Seven men, clutching their first coffee of the day, arrive at Teesside Karting's track on the outskirts of Middlesbrough with the intention of leaving a little over a day later, with a world record. The record in question, as defined by Guinness World Records, is for "The greatest distance travelled by a motor powered kart in 24 hours on an outdoor circuit", currently 1,709.9km set at Kirkistown, Northern Ireland in 1997.
The four drivers, all from Kent, collectively known as Equipe Vitesse, Russell Crowe, Joe Flay, Simon Rudd and Tom Huxtable have a wealth of endurance karting experience with over sixty 24 hour races between them. They won the Autosport International 24 hour race in January and have won their class in the prestigious Le Mans 24 hours four times in the last six years, coming second and third in the other two years. For this event they are joined by Bob Scott and Peter Hammond, both enormously experienced mechanics and Phil Rudd, event coordinator and cameraman.
The kart chosen for the event is a Tony Kart Racer EVS fitted with a 5 speed Honda CR125 motocross engine bored to 140cc. Very fast but surely too fragile to last 24 hours. Russell Crowe explained: "We had a choice, pick an engine that would be sure to last the distance or to go very fast and replace it when it breaks." Clearly he chose option two...........
09:00 - The kart rolls out onto a track still damp from the overnight rain and Teeside Autodrome owner Bob Pope gets the World Record Attempt under way. The track dries quickly and the lap times start to tumble, the data logger will show top speeds in excess of 100mph at the end of the straight.
14:00 - Only 5 hours gone and Russell’s engine choice is looking questionable as Joe limpsback to the pits with a main bearing failure. Bob and Peter swiftly change the engine and while doing so notice that some of the bolts holding the floor tray have been worn away.
The bumpy track is starting to take its toll. As the kart returns to the track the mechanics set about salvaging the good bits from the failed engine. A decision is made to reduce the maximum engine revs, there are 19 hours left and only 2 good engines.
18:00 - The first of the rain arrives, but thankfully not for long. One session on rain tyres and it’s back to the slicks.

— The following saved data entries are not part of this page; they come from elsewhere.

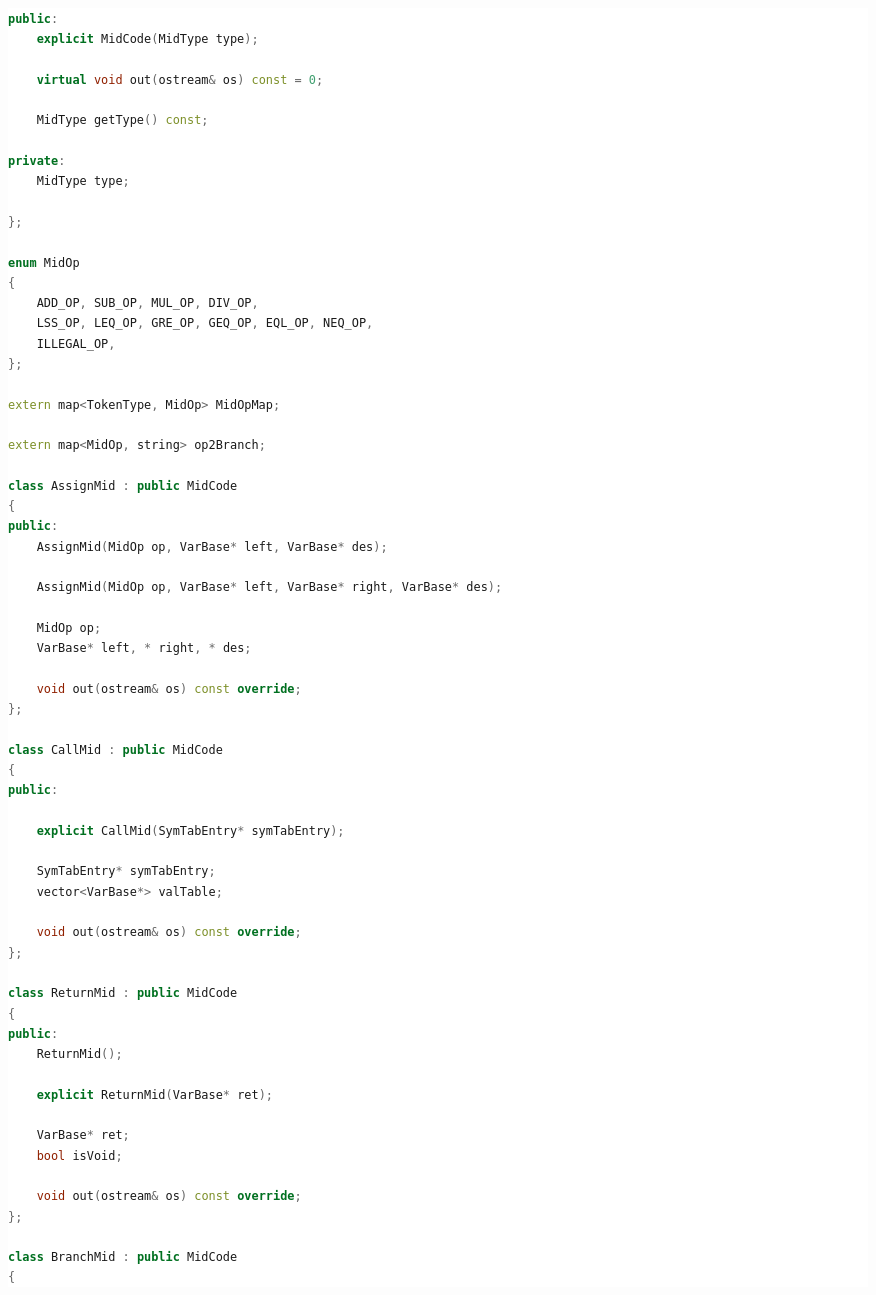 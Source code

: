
 ```cpp
public:
    explicit MidCode(MidType type);

    virtual void out(ostream& os) const = 0;

    MidType getType() const;

private:
    MidType type;

};

enum MidOp
{
    ADD_OP, SUB_OP, MUL_OP, DIV_OP,
    LSS_OP, LEQ_OP, GRE_OP, GEQ_OP, EQL_OP, NEQ_OP,
    ILLEGAL_OP,
};

extern map<TokenType, MidOp> MidOpMap;

extern map<MidOp, string> op2Branch;

class AssignMid : public MidCode
{
public:
    AssignMid(MidOp op, VarBase* left, VarBase* des);

    AssignMid(MidOp op, VarBase* left, VarBase* right, VarBase* des);

    MidOp op;
    VarBase* left, * right, * des;

    void out(ostream& os) const override;
};

class CallMid : public MidCode
{
public:

    explicit CallMid(SymTabEntry* symTabEntry);

    SymTabEntry* symTabEntry;
    vector<VarBase*> valTable;

    void out(ostream& os) const override;
};

class ReturnMid : public MidCode
{
public:
    ReturnMid();

    explicit ReturnMid(VarBase* ret);

    VarBase* ret;
    bool isVoid;

    void out(ostream& os) const override;
};

class BranchMid : public MidCode
{
```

21:30 - Simon makes an unscheduled stop with a very sick sounding Honda. This time it is a piston failure and the barrel is beyond repair.
At this rate they will run out of engines before the record is broken.

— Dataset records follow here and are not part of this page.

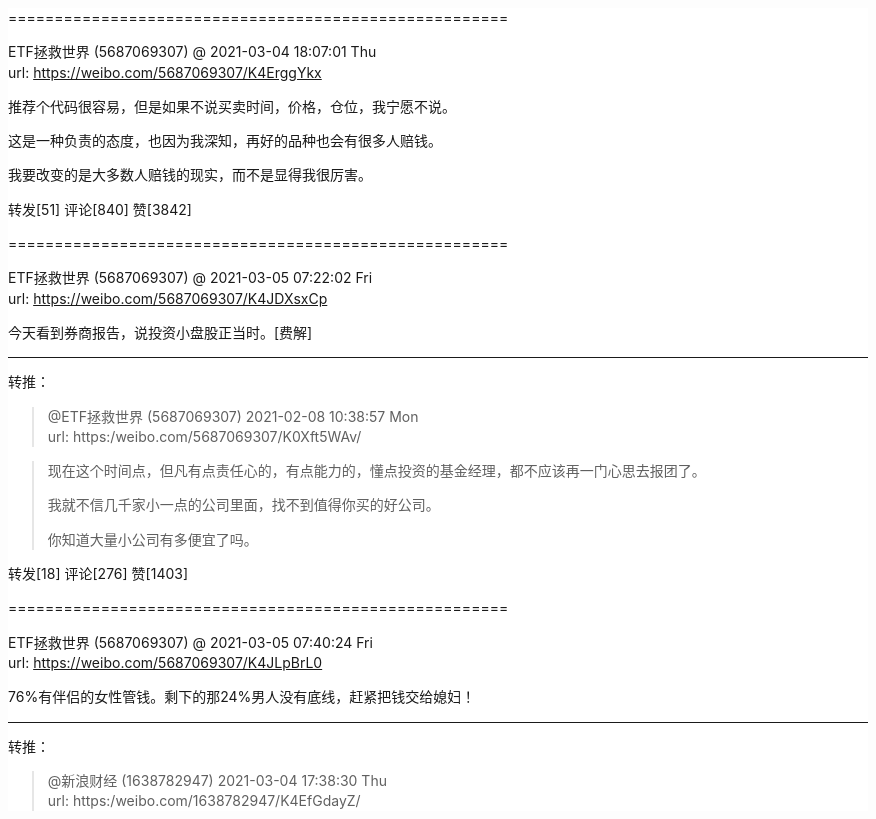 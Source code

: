 ======================================================






ETF拯救世界 (5687069307) @
2021-03-04 18:07:01 Thu  
url: https://weibo.com/5687069307/K4ErggYkx

推荐个代码很容易，但是如果不说买卖时间，价格，仓位，我宁愿不说。

这是一种负责的态度，也因为我深知，再好的品种也会有很多人赔钱。

我要改变的是大多数人赔钱的现实，而不是显得我很厉害。 ​​​

转发[51]  评论[840]  赞[3842] 

======================================================






ETF拯救世界 (5687069307) @
2021-03-05 07:22:02 Fri  
url: https://weibo.com/5687069307/K4JDXsxCp

今天看到券商报告，说投资小盘股正当时。[费解]

------------------------------------------------------
转推：
>  @ETF拯救世界 (5687069307)
>  2021-02-08 10:38:57 Mon  
>  url: https:/weibo.com/5687069307/K0Xft5WAv/

>  现在这个时间点，但凡有点责任心的，有点能力的，懂点投资的基金经理，都不应该再一门心思去报团了。
>  
>  我就不信几千家小一点的公司里面，找不到值得你买的好公司。
>  
>  你知道大量小公司有多便宜了吗。 ​​​

转发[18]  评论[276]  赞[1403] 

======================================================






ETF拯救世界 (5687069307) @
2021-03-05 07:40:24 Fri  
url: https://weibo.com/5687069307/K4JLpBrL0

76%有伴侣的女性管钱。剩下的那24%男人没有底线，赶紧把钱交给媳妇！

------------------------------------------------------
转推：
>  @新浪财经 (1638782947)
>  2021-03-04 17:38:30 Thu  
>  url: https:/weibo.com/1638782947/K4EfGdayZ/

The last engine is bolted on. It has the barrel from engine one with a new piston that was run in the day before. Only the mechanics seem certain of the origin of the parts that are currently spinning at 11,000rpm out on the circuit. They watch the kart depart and then set about building another working engine from what is left of the failed ones.
22:48 - The weather takes a turn for the worse and the team fit the
rain tyres. They will be used for the rest of the event. Lap times are
now around 8 seconds per lap slower and the projected total
distance on the team computer starts to fall. The only consolation for the drivers is that driving on the wet track is easier on the body. The combination of grippy surface and bumpy corners was taking it’s toll on the drivers (Russell broke a rib after 7 hours). At least now they will get some respite.
23:30 - Some of the floodlights go out (the rain is to blame). Despite his best efforts circuit owner Bob Pope cannot get them working again and the drivers have to rely on memory for the approach to the chicane.
01:00 - Another engine change. Bob and Peter strip the failed engine but find nothing wrong. Assuming an electrical fault they change all the ancillaries and hope the engine will not be needed again. Meanwhile the latest collection of salvaged parts appears to be performing well on the track. 8 hours to go and the only spare
engine may not work. The drivers are told to reduce the revs a bit more.
04:20 - The record is broken! Joe carries on driving while the rest of the team have a brief celebration.
06:30 - The exhaust manifold fails. Not trusting the only spare engine, the mechanics set about replacing the
manifold in situ.
07:40 - Tom comes into the pits unable to change gear. Fortunately it is only a broken J-arm. This is quickly replaced and once again the kart returns to the track.
09:00 - It’s all over - 1,704 laps - 2056.7km. A new world record, beating the old one by an amazing 346.8km. The team look tired but jubilant as they are interviewed by the local media. The team praised Bob Pope and his staff at Teesside Karting for providing such an excellent venue and ensuring that the event ran to plan.
Russell sums it up - “The team has performed brilliantly, the speed and consistency of the drivers was amazing and the effort put in by Bob Scott and Peter Hammond to keep the kart on the track was unbelievable. Just think how far we could have gone if it hadn’t rained.”